=== Prompt ===
Word for word, set down every line of the entries below from the line with "You can call" to the line with "- [模型发布](#模型发布)", including both, and no other line.

=== Provided records ===
◇ ◇ ◇ ◇
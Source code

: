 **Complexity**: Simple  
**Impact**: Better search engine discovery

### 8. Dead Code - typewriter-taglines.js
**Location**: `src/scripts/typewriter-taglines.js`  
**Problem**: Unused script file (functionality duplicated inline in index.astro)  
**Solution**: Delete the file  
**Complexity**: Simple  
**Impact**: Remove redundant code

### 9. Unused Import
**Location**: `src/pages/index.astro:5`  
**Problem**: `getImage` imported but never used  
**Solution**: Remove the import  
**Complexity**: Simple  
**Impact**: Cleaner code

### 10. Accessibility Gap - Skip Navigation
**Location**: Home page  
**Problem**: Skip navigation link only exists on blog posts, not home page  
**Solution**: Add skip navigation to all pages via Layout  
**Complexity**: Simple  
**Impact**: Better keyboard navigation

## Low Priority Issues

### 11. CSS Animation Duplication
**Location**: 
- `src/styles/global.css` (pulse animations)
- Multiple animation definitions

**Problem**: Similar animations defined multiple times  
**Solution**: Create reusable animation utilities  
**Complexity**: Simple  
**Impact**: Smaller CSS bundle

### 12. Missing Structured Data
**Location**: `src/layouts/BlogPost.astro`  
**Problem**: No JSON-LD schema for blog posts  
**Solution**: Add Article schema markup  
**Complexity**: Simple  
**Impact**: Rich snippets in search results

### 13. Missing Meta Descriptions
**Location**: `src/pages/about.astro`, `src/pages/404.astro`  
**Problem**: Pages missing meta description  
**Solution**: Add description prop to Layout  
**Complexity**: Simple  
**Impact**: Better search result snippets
◇ ◇ ◇ ◇
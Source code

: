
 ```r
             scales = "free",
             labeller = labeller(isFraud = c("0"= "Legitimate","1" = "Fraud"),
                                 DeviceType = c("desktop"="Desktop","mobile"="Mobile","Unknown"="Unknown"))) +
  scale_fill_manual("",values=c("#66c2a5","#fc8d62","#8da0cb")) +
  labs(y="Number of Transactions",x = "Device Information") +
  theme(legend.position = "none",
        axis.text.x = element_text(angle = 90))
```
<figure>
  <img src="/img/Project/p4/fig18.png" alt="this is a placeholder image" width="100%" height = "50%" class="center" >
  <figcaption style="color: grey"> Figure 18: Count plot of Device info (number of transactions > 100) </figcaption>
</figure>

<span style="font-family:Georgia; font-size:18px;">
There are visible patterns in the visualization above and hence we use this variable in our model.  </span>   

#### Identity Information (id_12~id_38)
◇ ◇ ◇ ◇
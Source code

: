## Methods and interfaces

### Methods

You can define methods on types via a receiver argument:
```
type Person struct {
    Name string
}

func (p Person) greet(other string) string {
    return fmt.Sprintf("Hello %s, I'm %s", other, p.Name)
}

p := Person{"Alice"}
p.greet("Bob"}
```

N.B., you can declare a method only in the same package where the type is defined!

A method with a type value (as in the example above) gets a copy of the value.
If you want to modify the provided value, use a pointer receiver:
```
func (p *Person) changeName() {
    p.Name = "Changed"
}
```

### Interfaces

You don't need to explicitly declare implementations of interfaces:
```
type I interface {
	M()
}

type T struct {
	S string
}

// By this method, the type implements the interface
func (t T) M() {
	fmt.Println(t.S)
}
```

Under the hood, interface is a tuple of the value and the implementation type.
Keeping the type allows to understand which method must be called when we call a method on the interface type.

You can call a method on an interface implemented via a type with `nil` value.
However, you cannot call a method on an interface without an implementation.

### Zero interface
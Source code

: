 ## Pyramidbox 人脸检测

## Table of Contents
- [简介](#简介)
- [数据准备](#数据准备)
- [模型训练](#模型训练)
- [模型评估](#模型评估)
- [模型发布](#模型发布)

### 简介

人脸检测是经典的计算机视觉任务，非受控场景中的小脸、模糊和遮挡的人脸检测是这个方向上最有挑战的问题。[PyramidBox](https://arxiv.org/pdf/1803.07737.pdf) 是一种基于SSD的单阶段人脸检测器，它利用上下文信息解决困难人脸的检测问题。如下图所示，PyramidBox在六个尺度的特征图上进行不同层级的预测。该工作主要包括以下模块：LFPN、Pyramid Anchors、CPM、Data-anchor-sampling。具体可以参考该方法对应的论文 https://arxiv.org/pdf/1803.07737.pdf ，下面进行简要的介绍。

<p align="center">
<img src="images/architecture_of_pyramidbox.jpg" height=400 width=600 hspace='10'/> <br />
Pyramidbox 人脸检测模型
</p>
◇ ◇ ◇ ◇
=== Problem solution ===
You can call a method on an interface implemented via a type with `nil` value.
However, you cannot call a method on an interface without an implementation.

### Zero interface
Source code

: ## Pyramidbox 人脸检测

## Table of Contents
- [简介](#简介)
- [数据准备](#数据准备)
- [模型训练](#模型训练)
- [模型评估](#模型评估)
- [模型发布](#模型发布)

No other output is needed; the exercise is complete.